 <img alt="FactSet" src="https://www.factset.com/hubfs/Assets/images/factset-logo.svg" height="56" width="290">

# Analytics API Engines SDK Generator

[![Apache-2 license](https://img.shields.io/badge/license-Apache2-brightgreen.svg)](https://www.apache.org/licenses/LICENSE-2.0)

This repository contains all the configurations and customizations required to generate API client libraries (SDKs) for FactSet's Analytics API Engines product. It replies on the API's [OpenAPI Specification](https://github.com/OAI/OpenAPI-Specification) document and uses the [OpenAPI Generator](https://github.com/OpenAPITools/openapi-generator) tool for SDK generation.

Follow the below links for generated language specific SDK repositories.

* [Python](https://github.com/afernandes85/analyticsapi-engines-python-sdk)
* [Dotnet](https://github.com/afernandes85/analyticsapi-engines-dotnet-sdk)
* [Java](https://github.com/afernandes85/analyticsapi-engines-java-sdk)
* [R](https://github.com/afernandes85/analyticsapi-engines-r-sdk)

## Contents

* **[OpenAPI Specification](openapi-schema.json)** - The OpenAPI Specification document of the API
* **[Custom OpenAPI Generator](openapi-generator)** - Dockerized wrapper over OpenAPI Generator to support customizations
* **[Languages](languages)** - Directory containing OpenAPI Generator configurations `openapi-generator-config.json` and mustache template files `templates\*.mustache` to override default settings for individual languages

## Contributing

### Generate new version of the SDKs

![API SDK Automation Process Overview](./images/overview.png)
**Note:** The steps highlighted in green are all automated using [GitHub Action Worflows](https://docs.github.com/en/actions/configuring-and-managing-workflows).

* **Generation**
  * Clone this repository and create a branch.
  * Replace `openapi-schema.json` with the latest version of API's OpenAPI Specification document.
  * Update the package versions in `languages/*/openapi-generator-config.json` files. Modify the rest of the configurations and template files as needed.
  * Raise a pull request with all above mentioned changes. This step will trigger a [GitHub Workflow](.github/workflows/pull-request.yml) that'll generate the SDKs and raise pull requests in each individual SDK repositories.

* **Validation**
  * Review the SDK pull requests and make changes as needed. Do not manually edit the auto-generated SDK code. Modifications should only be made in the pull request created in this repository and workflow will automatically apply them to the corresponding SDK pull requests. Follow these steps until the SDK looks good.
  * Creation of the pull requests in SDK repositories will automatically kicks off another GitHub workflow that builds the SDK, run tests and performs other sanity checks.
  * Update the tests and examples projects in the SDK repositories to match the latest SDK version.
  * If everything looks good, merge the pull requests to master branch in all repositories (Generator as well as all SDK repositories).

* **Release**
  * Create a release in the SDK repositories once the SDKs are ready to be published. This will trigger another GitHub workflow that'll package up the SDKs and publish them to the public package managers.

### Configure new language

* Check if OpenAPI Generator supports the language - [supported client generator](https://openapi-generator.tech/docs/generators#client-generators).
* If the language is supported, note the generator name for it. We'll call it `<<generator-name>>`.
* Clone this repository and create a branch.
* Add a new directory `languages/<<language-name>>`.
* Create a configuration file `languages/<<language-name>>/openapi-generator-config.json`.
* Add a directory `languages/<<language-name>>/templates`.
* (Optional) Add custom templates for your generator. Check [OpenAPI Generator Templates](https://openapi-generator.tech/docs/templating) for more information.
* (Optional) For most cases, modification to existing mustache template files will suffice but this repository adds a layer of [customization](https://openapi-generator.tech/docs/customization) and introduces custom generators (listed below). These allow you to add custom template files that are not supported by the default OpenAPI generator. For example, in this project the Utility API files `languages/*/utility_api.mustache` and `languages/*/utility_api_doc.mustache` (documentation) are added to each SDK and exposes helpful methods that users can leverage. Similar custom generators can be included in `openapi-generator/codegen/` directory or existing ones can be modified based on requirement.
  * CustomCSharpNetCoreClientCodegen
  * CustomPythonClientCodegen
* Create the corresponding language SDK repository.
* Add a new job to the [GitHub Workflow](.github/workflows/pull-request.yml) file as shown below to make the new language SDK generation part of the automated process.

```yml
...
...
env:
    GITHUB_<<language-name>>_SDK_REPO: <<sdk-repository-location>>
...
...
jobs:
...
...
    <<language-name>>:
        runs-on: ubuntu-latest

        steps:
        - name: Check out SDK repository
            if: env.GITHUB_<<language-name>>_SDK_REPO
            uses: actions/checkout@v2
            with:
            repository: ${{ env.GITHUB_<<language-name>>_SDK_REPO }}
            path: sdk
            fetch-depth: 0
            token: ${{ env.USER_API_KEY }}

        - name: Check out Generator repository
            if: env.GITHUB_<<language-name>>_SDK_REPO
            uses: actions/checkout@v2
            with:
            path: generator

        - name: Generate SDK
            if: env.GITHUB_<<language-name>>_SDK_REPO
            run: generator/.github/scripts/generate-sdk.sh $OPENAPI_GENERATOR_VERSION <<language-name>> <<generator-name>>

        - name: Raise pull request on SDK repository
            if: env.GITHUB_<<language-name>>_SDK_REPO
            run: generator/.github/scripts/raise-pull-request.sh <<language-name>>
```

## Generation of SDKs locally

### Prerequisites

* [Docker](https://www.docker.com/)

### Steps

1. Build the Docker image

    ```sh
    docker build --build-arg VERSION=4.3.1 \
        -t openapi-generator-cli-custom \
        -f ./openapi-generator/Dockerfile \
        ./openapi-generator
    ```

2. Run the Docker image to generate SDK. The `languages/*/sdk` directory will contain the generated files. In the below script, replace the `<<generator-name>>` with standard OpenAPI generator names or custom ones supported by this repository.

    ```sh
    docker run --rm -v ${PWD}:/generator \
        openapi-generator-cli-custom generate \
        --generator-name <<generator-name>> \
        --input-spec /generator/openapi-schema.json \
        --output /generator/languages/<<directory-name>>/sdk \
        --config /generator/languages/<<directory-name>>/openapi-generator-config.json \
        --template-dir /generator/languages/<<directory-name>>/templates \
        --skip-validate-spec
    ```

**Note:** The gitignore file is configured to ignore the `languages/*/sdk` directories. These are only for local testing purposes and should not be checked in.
· · · · · · ·
Problem requirements: Filter the listing above for the string "only" and copy every matching line.

Written response:
  * Review the SDK pull requests and make changes as needed. Do not manually edit the auto-generated SDK code. Modifications should only be made in the pull request created in this repository and workflow will automatically apply them to the corresponding SDK pull requests. Follow these steps until the SDK looks good.
**Note:** The gitignore file is configured to ignore the `languages/*/sdk` directories. These are only for local testing purposes and should not be checked in.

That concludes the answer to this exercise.